In our 2007 audit report on the implementation of the CO 2 emissions trading system, we recommended that the government review the cost benefit ratio of each instrument to reduce CO 2 emissions and reconsider its use Netherlands Court of Audit, 2007. In 2009 we investigated the follow-up to this recommendation Netherlands Court of Audit, 2009a. Although the Ministries of EZ and VROM recognise the interaction and its consequences, the government has not reconsidered the policy. Yet measures can be taken, separately or jointly, to resolve this problem. 1. Focus energy saving policy on energy consumption outside the emissions trading system A first option is to sharpen the policy focus on energy consumption not subject to the emissions trading system. This consumption comprises a the gas consumption of manufacturers that are not subject to the CO 2 emissions trading system, b the gas consumption of the household, trade, services and public sectors, and c the energy consumption of the transport sector. 2. Focus energy saving policy on long-term effects innovations A second option is to apply the policy instruments used in the sectors participating in the CO 2 emissions trading system to develop innovations that are viable in the long term, for example in the biobased economy or alternatives to fossil fuels. At present, CO 2 emissions trade encourages measures that are viable in the short term. 3. Lower the CO 2 emissions ceiling A third option is to strengthen the operation of the trading system to make emission allowances so expensive that companies invest in meaningful energy efficiency improvements and in renewable clean energy.

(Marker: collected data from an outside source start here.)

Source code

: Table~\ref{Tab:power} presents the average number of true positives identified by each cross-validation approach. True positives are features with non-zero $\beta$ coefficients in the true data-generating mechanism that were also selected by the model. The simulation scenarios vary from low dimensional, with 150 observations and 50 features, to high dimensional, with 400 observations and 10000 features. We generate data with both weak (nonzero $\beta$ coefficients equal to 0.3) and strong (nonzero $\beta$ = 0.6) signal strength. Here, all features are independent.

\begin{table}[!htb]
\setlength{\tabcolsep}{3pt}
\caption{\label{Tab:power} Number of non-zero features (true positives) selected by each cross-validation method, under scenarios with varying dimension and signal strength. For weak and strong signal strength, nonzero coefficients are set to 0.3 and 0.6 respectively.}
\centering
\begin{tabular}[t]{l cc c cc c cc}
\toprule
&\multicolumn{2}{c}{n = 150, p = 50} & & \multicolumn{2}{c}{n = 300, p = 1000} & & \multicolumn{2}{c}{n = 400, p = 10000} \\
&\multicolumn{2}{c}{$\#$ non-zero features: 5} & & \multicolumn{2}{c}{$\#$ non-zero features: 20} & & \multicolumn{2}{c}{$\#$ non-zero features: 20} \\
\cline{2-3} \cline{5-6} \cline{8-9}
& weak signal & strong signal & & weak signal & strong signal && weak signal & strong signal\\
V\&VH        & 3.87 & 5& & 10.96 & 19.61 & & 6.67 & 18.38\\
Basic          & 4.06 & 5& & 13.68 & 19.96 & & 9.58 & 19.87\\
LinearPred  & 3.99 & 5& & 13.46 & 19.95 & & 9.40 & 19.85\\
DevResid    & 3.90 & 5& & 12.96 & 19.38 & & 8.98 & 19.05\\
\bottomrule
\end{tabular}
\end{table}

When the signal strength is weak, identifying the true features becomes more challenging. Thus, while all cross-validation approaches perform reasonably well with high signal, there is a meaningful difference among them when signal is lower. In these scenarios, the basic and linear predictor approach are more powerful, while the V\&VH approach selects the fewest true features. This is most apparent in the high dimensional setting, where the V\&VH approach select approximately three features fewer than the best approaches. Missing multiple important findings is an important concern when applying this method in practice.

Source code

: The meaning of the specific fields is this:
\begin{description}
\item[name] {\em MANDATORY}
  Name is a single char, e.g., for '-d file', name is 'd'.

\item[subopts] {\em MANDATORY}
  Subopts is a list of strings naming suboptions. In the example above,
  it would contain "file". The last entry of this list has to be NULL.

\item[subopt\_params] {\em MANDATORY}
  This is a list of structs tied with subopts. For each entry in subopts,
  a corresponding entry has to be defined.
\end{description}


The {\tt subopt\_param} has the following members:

This can be achieved by lowering the emissions ceiling before the next trading period after 2012 or by significantly cutting it for the period after 2020. This option would require a decision at European level. As a member state, the Netherlands can seek support for this option. If a decision is not taken at European level, the government could buy up emission allowances and take them temporarily out of the market. This expensive option would require cooperation among several European countries.